1 can of sweet corn (don't drain)
1 can of sweet cream corn
1 stick of butter
1 box of jiffy cornbread mix

Melt the butter and mix everything together.  Put in an 8x8 pan and bake at 350 for 30-45 minutes.  You can sprinkle cheese on top.

Kids really like it.


----------



## Deda (Nov 17, 2010)

Usually we gather the family at the beach house.  

Not sure we're going to do that this year, still waiting on a head count.  This might be the year we stay put and watch parades and football games.
_
(I'm pulling for staying home and relaxing and a nice traditional dinner instead of a grand 7 course meal.)_


----------



## soapbuddy (Nov 17, 2010)

For Thanksgiving I make a roast turkey, stuffing, mashed potatoes, gravy, sweet potatoes with walnuts and marshmallows and a green bean casserolle. I might make a fresh apple strudel too.


----------



## cwarren (Nov 17, 2010)

nothing again this year .. holidays are not so much fun if it's just 2 people. 

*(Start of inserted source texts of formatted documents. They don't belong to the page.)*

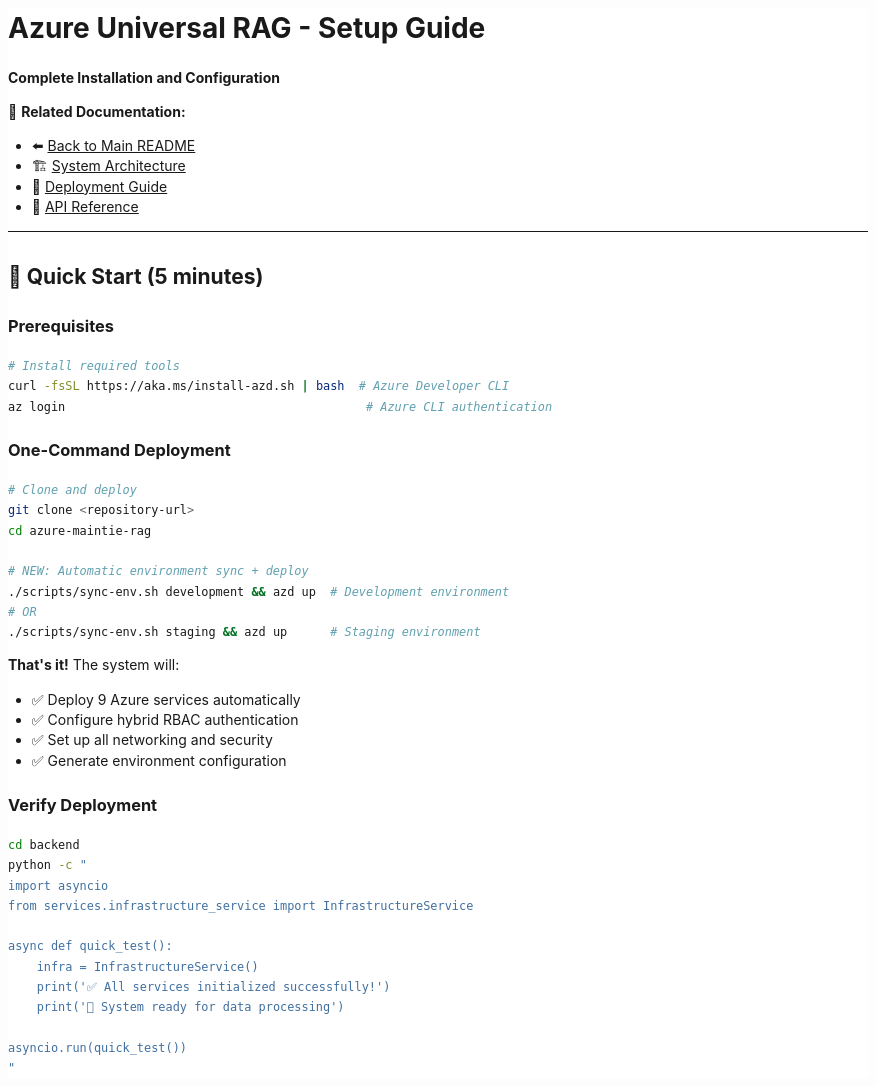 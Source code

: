 # Azure Universal RAG - Setup Guide

**Complete Installation and Configuration**

📖 **Related Documentation:**
- ⬅️ [Back to Main README](README.md)
- 🏗️ [System Architecture](ARCHITECTURE.md)
- 🚀 [Deployment Guide](DEPLOYMENT.md)
- 📖 [API Reference](API_REFERENCE.md)

---

## 🚀 Quick Start (5 minutes)

### **Prerequisites**
```bash
# Install required tools
curl -fsSL https://aka.ms/install-azd.sh | bash  # Azure Developer CLI
az login                                          # Azure CLI authentication
```

### **One-Command Deployment**
```bash
# Clone and deploy
git clone <repository-url>
cd azure-maintie-rag

# NEW: Automatic environment sync + deploy
./scripts/sync-env.sh development && azd up  # Development environment
# OR
./scripts/sync-env.sh staging && azd up      # Staging environment
```

**That's it!** The system will:
- ✅ Deploy 9 Azure services automatically
- ✅ Configure hybrid RBAC authentication  
- ✅ Set up all networking and security
- ✅ Generate environment configuration

### **Verify Deployment**
```bash
cd backend
python -c "
import asyncio
from services.infrastructure_service import InfrastructureService

async def quick_test():
    infra = InfrastructureService()
    print('✅ All services initialized successfully!')
    print('🎯 System ready for data processing')

asyncio.run(quick_test())
"
```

BUT ... WE get to go home for Christmas


----------



## Sibi (Nov 17, 2010)

It'll just be me, hubby and son this year.  I love them both but it's always nice to have a bunch of family around.  Won't happen this year cause I've had a big blow out with one sister, and the other 2 will be out of town.    I hope next year will be better.


----------



## dagmar88 (Nov 18, 2010)

We don't do thanksgiving over here obviously, but I'm looking forward to Christmas (with slightly mixed feelings lol) as I'm invited to stay over at the place of my new boyfriends mother   
Uhm, invited. More like tricked into. BF asked what are you doing for Christmas. Dunno yet, I think I'm going over to my neighbor. Well, if you don't know yet, you're coming over to our place and I'm calling my mom right now :shock: 
I know my BF since... forever, but haven't seen his mother in 6 years.

MIL, here I come!


----------



## TessC (Nov 18, 2010)

We've started a new Thanksgiving tradition for the hubby and kiddo and I, we don't do a normal holiday meal at home, we go to one of the breathtakingly lovely local restaurants right on the pier downtown and have Thanksgiving dinner there. You can see the water from almost every table, the food and service are outstanding, and they do this huge Thanksgiving spread with roasted turkey and all of the trimmings. 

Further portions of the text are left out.